È strano. Tutti conoscono il suo nome, tutti conoscono almeno una delle sue opere, ma nessuno sa chi sia. Certo, questo si può dire di molti: è più facile conoscere il nome e il lavoro di una persona che intenderne l’identità. Ma con Banky la questione diventa radicale perché la sua fama e i suoi lavori hanno davvero una dimensione mondiale. Ed è questo uno dei punti interessanti della mostra: vedere tutte queste opere insieme sarebbe impossibile e ammirarle separatamente implicherebbe un giro del mondo. Dovremmo andare a Londra per guardare “Kissing Coopers”, il bacio proibito tra due gendarmi inglesi; raggiungere New York per vedere “Graffite is a crime”, in cui viene ritratto un bambino intento a salire sul dorso di un altro, per disegnare un graffito di cui, paradossalmente, denuncia il carattere criminale. Dovremmo viaggiare fino al muro di Betlemme, per vedere il suo “Love is in the air”, in cui un giovane mascherato lancia un mazzo di fiori, come un invito alla pace in una terra da sempre teatro di conflitti.

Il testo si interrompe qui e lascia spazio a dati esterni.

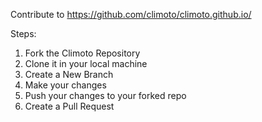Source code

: Contribute to https://github.com/climoto/climoto.github.io/

Steps:

1. Fork the Climoto Repository
2. Clone it in your local machine 
3. Create a New Branch
4. Make your changes
5. Push your changes to your forked repo
6. Create a Pull Request
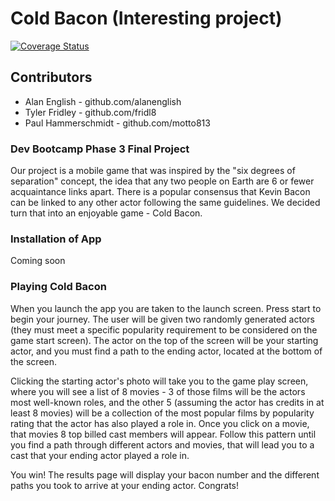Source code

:# Cold Bacon (Interesting project)

[![Coverage Status](https://coveralls.io/repos/github/motto813/cold-bacon/badge.svg?branch=master)](https://coveralls.io/github/motto813/cold-bacon?branch=master)

## Contributors
* Alan English - github.com/alanenglish
* Tyler Fridley - github.com/fridl8
* Paul Hammerschmidt - github.com/motto813

### Dev Bootcamp Phase 3 Final Project

Our project is a mobile game that was inspired by the "six degrees of separation" concept, the idea that any two people on Earth are 6 or fewer acquaintance links apart. There is a popular consensus that Kevin Bacon can be linked to any other actor following the same guidelines. We decided turn that into an enjoyable game - Cold Bacon.

### Installation of App
Coming soon

### Playing Cold Bacon
When you launch the app you are taken to the launch screen. Press start to begin your journey. The user will be given two randomly generated actors (they must meet a specific popularity requirement to be considered on the game start screen). The actor on the top of the screen will be your starting actor, and you must find a path to the ending actor, located at the bottom of the screen.

Clicking the starting actor's photo will take you to the game play screen, where you will see a list of 8 movies - 3 of those films will be the actors most well-known roles, and the other 5 (assuming the actor has credits in at least 8 movies) will be a collection of the most popular films by popularity rating that the actor has also played a role in. Once you click on a movie, that movies 8 top billed cast members will appear. Follow this pattern until you find a path through different actors and movies, that will lead you to a cast that your ending actor played a role in.

You win! The results page will display your bacon number and the different paths you took to arrive at your ending actor. Congrats!
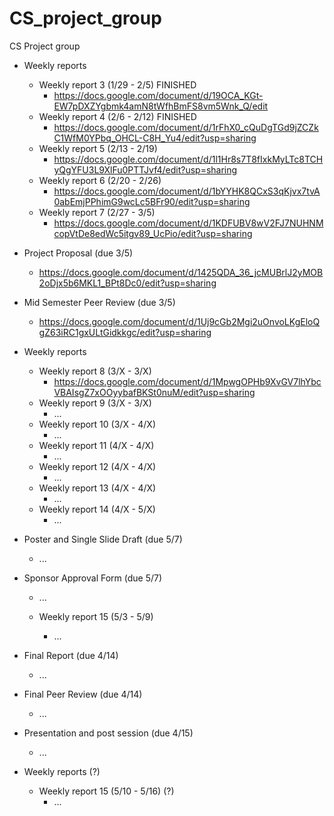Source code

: # CS_project_group
CS Project group

  - Weekly reports
    - Weekly report 3 (1/29 - 2/5) FINISHED
      - https://docs.google.com/document/d/19OCA_KGt-EW7pDXZYgbmk4amN8tWfhBmFS8vm5Wnk_Q/edit
    - Weekly report 4 (2/6 - 2/12) FINISHED
      - https://docs.google.com/document/d/1rFhX0_cQuDgTGd9jZCZkC1WfM0YPbq_OHCL-C8H_Yu4/edit?usp=sharing
    - Weekly report 5 (2/13 - 2/19)
      - https://docs.google.com/document/d/1l1Hr8s7T8fIxkMyLTc8TCHyQgYFU3L9XlFu0PTTJvf4/edit?usp=sharing
    - Weekly report 6 (2/20 - 2/26)
      - https://docs.google.com/document/d/1bYYHK8QCxS3qKjvx7tvA0abEmjPPhimG9wcLc5BFr90/edit?usp=sharing
    - Weekly report 7 (2/27 - 3/5)
      - https://docs.google.com/document/d/1KDFUBV8wV2FJ7NUHNMcopVtDe8edWc5itgv89_UcPio/edit?usp=sharing
      
  - Project Proposal (due 3/5)
      - https://docs.google.com/document/d/1425QDA_36_jcMUBrlJ2yMOB2oDjx5b6MKL1_BPt8Dc0/edit?usp=sharing
  
  - Mid Semester Peer Review (due 3/5)
      - https://docs.google.com/document/d/1Uj9cGb2Mgi2uOnvoLKgEloQgZ63iRC1gxULtGidkkgc/edit?usp=sharing
      
  - Weekly reports
    - Weekly report 8 (3/X - 3/X)
      - https://docs.google.com/document/d/1MpwgOPHb9XvGV7lhYbcVBAIsgZ7xOOyybafBKSt0nuM/edit?usp=sharing
    - Weekly report 9 (3/X - 3/X)
      - ...
    - Weekly report 10 (3/X - 4/X)
      - ...
    - Weekly report 11 (4/X - 4/X)
      - ...
    - Weekly report 12 (4/X - 4/X)
      - ...
    - Weekly report 13 (4/X - 4/X)
      - ...
    - Weekly report 14 (4/X - 5/X)
      - ...
  
  - Poster and Single Slide Draft (due 5/7)
      - ...
  
  - Sponsor Approval Form (due 5/7)
      - ...
  
    - Weekly report 15 (5/3 - 5/9)
      - ...
  
  - Final Report (due 4/14)
      - ...
  
  - Final Peer Review (due 4/14)
      - ...
  
  - Presentation and post session (due 4/15)
      - ...
      
  - Weekly reports (?)
    - Weekly report 15 (5/10 - 5/16) (?)
      - ...

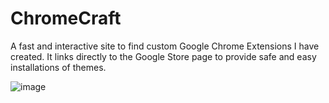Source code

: # ChromeCraft

A fast and interactive site to find custom Google Chrome Extensions I have created. It links directly to the Google Store page to provide safe and easy installations of themes.

![image](https://github.com/user-attachments/assets/bc08b7ed-ac48-4e47-8a03-5b5725ce83b6)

Dovremmo infine raggiungere il Bataclan per vedere “La porte de Banksy”, comparsa sull’ingresso del locale tre anni dopo gli attentati.

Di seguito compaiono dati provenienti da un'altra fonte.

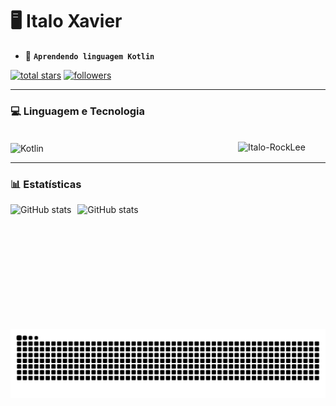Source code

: # 🖥️ Italo Xavier

- 🌱 **`Aprendendo linguagem Kotlin`**

 <p align="left">
      <a href="https://github.com/ItaloXavierDS?tab=repositories&sort=stargazers">
         <img alt="total stars" title="Total stars on GitHub" src="https://custom-icon-badges.demolab.com/github/stars/ItaloXavierDS?color=55960c&style=for-the-badge&labelColor=488207&logo=star"/></a>
     <a href="https://github.com/ItaloXavierDS?tab=followers">
         <img alt="followers" title="Follow me on Github" src="https://custom-icon-badges.demolab.com/github/followers/ItaloXavierDS?color=236ad3&labelColor=1155ba&style=for-the-badge&logo=github&label=Follow&logoColor=white"/></a>
   </p>
   
   ---

### 💻 Linguagem e Tecnologia

<div style= "display: inline_block"><br>
<img align="center" alt="Kotlin" width="30px" style="padding-right:10px;" src="https://cdn.jsdelivr.net/gh/devicons/devicon@latest/icons/kotlin/kotlin-original.svg" />
<img align="right" alt="Italo-RockLee" width="140px" src="https://media1.giphy.com/media/v1.Y2lkPTc5MGI3NjExZTExbThtczhxc3NyOXlsajd3Zng1Njl1bW14OWpsOWZtczUzODlxMiZlcD12MV9pbnRlcm5hbF9naWZfYnlfaWQmY3Q9Zw/5edWdLDtBlZr9YRYwM/giphy.gif" />
 </div>

  ---

### 📊 Estatísticas 

 <img
  align="left"
  alt="GitHub stats"
  height="200"
  style="padding-right: 10px;"
  src="https://github-readme-stats.vercel.app/api?username=ItaloXavierDS&show_icons=true&theme=tokyonight&incluide_all_commides=true&locale=pt-br"
/>
<img
  align="left"
  alt="GitHub stats"
  height="200"
  style="padding-right: 10px;"
  src="https://github-readme-stats.vercel.app/api/top-langs/?username=ItaloXavierDS&theme=tokyonight&layout=compact&locale=pt-br"
/>

<div align-"center">
 
![snake gif](https://github.com/ItaloXavierDS/ItaloXavierDS/blob/output/github-contribution-grid-snake.svg)
</div>
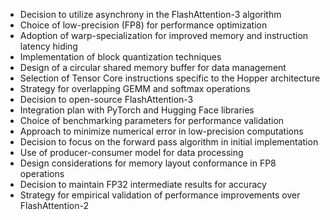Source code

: - Decision to utilize asynchrony in the FlashAttention-3 algorithm
- Choice of low-precision (FP8) for performance optimization
- Adoption of warp-specialization for improved memory and instruction latency hiding
- Implementation of block quantization techniques
- Design of a circular shared memory buffer for data management
- Selection of Tensor Core instructions specific to the Hopper architecture
- Strategy for overlapping GEMM and softmax operations
- Decision to open-source FlashAttention-3
- Integration plan with PyTorch and Hugging Face libraries
- Choice of benchmarking parameters for performance validation
- Approach to minimize numerical error in low-precision computations
- Decision to focus on the forward pass algorithm in initial implementation
- Use of producer-consumer model for data processing
- Design considerations for memory layout conformance in FP8 operations
- Decision to maintain FP32 intermediate results for accuracy
- Strategy for empirical validation of performance improvements over FlashAttention-2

Il filo narrativo delle opere di Bansky sono gli uomini, il mondo e la loro relazione. La sua produzione risulta così intrisa di realismo. Non solo nei messaggi politici e sociali che esprime, ma anche nella scelta della strada come luogo di esercizio della propria arte. Banksy scompagina tutto ciò che di elitista c’è nella pratica dell’arte; la trascina nel decoro urbano, sui tombini, sui pullman e sui muri della città. “Banksy è un artista così eccezionale – afferma Haziz Vardar – che non potevamo dedicargli una mostra tradizionale con solo quadri incorniciati”. E infatti, le pareti in pietra viva, le travi neri e le luci fredde si uniscono al suono di sirene della polizia, di elicotteri e di rumori cittadini, per creare quell’atmosfera metropolitana che è parte integrante delle sue opere. A guidare il visitatore nelle zone d’ombra, ci sono zampe di ratto, emblemi di una cultura che si vuole underground, del sottosuolo. Tutta la mostra, cosi adibita, presenta una nota angosciante come i criteri che, secondo l’artista, guidano le logiche capitaliste.

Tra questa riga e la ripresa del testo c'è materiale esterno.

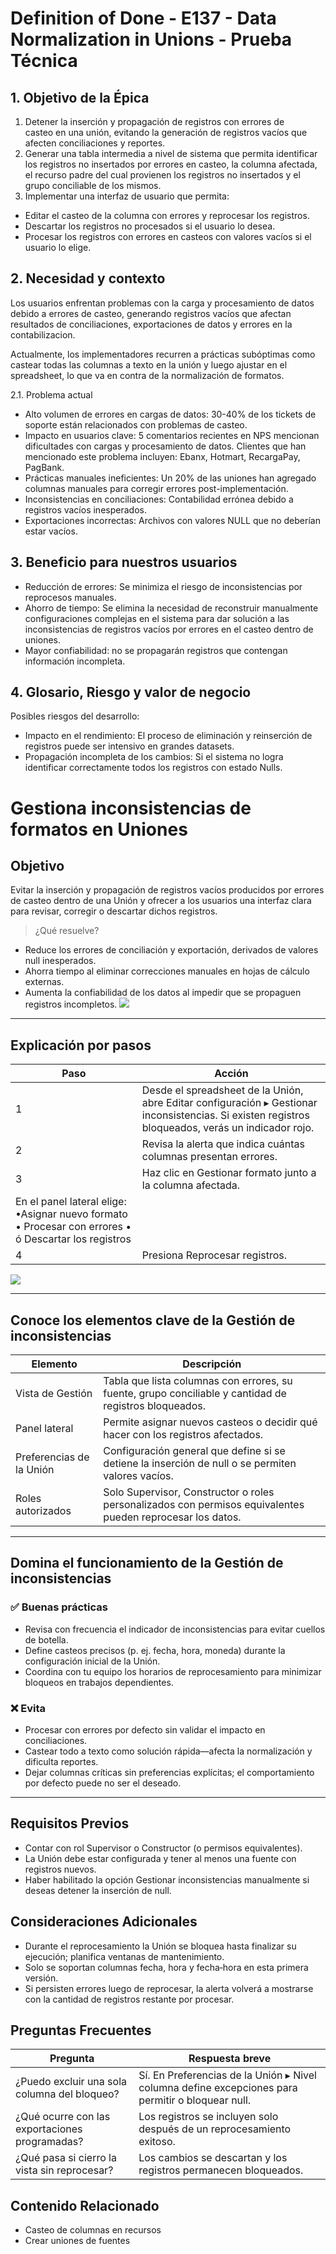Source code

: # Definition of Done - E137 - Data Normalization in Unions - Prueba Técnica

## 1. Objetivo de la Épica

1. Detener la inserción y propagación de registros con errores de casteo en una unión, evitando la generación de registros vacíos que afecten conciliaciones y reportes.
1. Generar una tabla intermedia a nivel de sistema que permita identificar los registros no insertados por errores en casteo, la columna afectada, el recurso padre del cual provienen los registros no insertados y el grupo conciliable de los mismos.
1. Implementar una interfaz de usuario que permita:
  - Editar el casteo de la columna con errores y reprocesar los registros.
  - Descartar los registros no procesados si el usuario lo desea.
  - Procesar los registros con errores en casteos con valores vacíos si el usuario lo elige.
## 2. Necesidad y contexto

Los usuarios enfrentan problemas con la carga y procesamiento de datos debido a errores de casteo, generando registros vacíos que afectan resultados de conciliaciones, exportaciones de datos y errores en la contabilizacion.

Actualmente, los implementadores recurren a prácticas subóptimas como castear todas las columnas a texto en la unión y luego ajustar en el spreadsheet, lo que va en contra de la normalización de formatos.

2.1. Problema actual

- Alto volumen de errores en cargas de datos: 30-40% de los tickets de soporte están relacionados con problemas de casteo.
- Impacto en usuarios clave: 5 comentarios recientes en NPS mencionan dificultades con cargas y procesamiento de datos. Clientes que han mencionado este problema incluyen: Ebanx, Hotmart, RecargaPay, PagBank.
- Prácticas manuales ineficientes: Un 20% de las uniones han agregado columnas manuales para corregir errores post-implementación.
- Inconsistencias en conciliaciones: Contabilidad errónea debido a registros vacíos inesperados.
- Exportaciones incorrectas: Archivos con valores NULL que no deberían estar vacíos.
## 3. Beneficio para nuestros usuarios 

- Reducción de errores: Se minimiza el riesgo de inconsistencias por reprocesos manuales.
- Ahorro de tiempo: Se elimina la necesidad de reconstruir manualmente configuraciones complejas en el sistema para dar solución a las inconsistencias de registros vacíos por errores en el casteo dentro de uniones.
- Mayor confiabilidad: no se propagarán registros que contengan información incompleta.
## 4. Glosario, Riesgo y valor de negocio 

Posibles riesgos del desarrollo:

- Impacto en el rendimiento: El proceso de eliminación y reinserción de registros puede ser intensivo en grandes datasets.
- Propagación incompleta de los cambios: Si el sistema no logra identificar correctamente todos los registros con estado Nulls.
# Gestiona inconsistencias de formatos en Uniones

## Objetivo

Evitar la inserción y propagación de registros vacíos producidos por errores de casteo dentro de una Unión y ofrecer a los usuarios una interfaz clara para revisar, corregir o descartar dichos registros.

> ¿Qué resuelve?

  - Reduce los errores de conciliación y exportación, derivados de valores null inesperados.
  - Ahorra tiempo al eliminar correcciones manuales en hojas de cálculo externas.
  - Aumenta la confiabilidad de los datos al impedir que se propaguen registros incompletos.
  ![](output/images/dod_image_1760814201.png)

---

## Explicación por pasos

| Paso | Acción |
| --- | --- |
| 1 | Desde el spreadsheet de la Unión, abre Editar configuración ▸ Gestionar inconsistencias. Si existen registros bloqueados, verás un indicador rojo. |
| 2 | Revisa la alerta que indica cuántas columnas presentan errores. |
| 3 | Haz clic en Gestionar formato junto a la columna afectada.
En el panel lateral elige: •Asignar nuevo formato • Procesar con errores • ó Descartar los registros |
| 4 | Presiona Reprocesar registros. |

![](output/images/dod_image_1760814203.png)

---

## Conoce los elementos clave de la Gestión de inconsistencias

| Elemento | Descripción |
| --- | --- |
| Vista de Gestión | Tabla que lista columnas con errores, su fuente, grupo conciliable y cantidad de registros bloqueados. |
| Panel lateral | Permite asignar nuevos casteos o decidir qué hacer con los registros afectados. |
| Preferencias de la Unión | Configuración general que define si se detiene la inserción de null o se permiten valores vacíos. |
| Roles autorizados | Solo Supervisor, Constructor o roles personalizados con permisos equivalentes pueden reprocesar los datos. |

---

## Domina el funcionamiento de la Gestión de inconsistencias

### ✅ Buenas prácticas

- Revisa con frecuencia el indicador de inconsistencias para evitar cuellos de botella.
- Define casteos precisos (p. ej. fecha, hora, moneda) durante la configuración inicial de la Unión.
- Coordina con tu equipo los horarios de reprocesamiento para minimizar bloqueos en trabajos dependientes.
### ❌ Evita

- Procesar con errores por defecto sin validar el impacto en conciliaciones.
- Castear todo a texto como solución rápida—afecta la normalización y dificulta reportes.
- Dejar columnas críticas sin preferencias explícitas; el comportamiento por defecto puede no ser el deseado.
---

## Requisitos Previos

- Contar con rol Supervisor o Constructor (o permisos equivalentes).
- La Unión debe estar configurada y tener al menos una fuente con registros nuevos.
- Haber habilitado la opción Gestionar inconsistencias manualmente si deseas detener la inserción de null.
## Consideraciones Adicionales

- Durante el reprocesamiento la Unión se bloquea hasta finalizar su ejecución; planifica ventanas de mantenimiento.
- Solo se soportan columnas fecha, hora y fecha‑hora en esta primera versión.
- Si persisten errores luego de reprocesar, la alerta volverá a mostrarse con la cantidad de registros restante por procesar.
## Preguntas Frecuentes

| Pregunta | Respuesta breve |
| --- | --- |
| ¿Puedo excluir una sola columna del bloqueo? | Sí. En Preferencias de la Unión ▸ Nivel columna define excepciones para permitir o bloquear null. |
| ¿Qué ocurre con las exportaciones programadas? | Los registros se incluyen solo después de un reprocesamiento exitoso. |
| ¿Qué pasa si cierro la vista sin reprocesar? | Los cambios se descartan y los registros permanecen bloqueados. |

## Contenido Relacionado

- Casteo de columnas en recursos
- Crear uniones de fuentes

Questa mostra immersiva si chiude con una selezione di filmati divertenti, girati sui ponti della Senna. Si osserva l’artista che cerca di vendere alcune opere per una sessantina di euro ciascuna. Tuttavia, solo una dozzina di acquirenti s’interessa alle sue creazioni. Eppure, Bansky è uno degli artisti più pagati al mondo. Ricordate l’autodistruzione dell’opera « Girl with Balloon » nel 2018 ? Il quadro era appena stato venduto dalla sede londinese della casa d’aste Sotheby’s per 1,4 milioni di sterline. In pochi secondi, la parte inferiore è stata lacerata e il suo valore è raddoppiato. La beffa sembra rivolta proprio al carattere borghese dei collezionisti pronti ad investire somme esorbitanti per possedere opere accessibili gratuitamente per strada. Questa geniale operazione di marketing è infatti portatrice di un messaggio prezioso per Bansky che sostiene: “fuori è dove dovrebbe vivere l’arte”.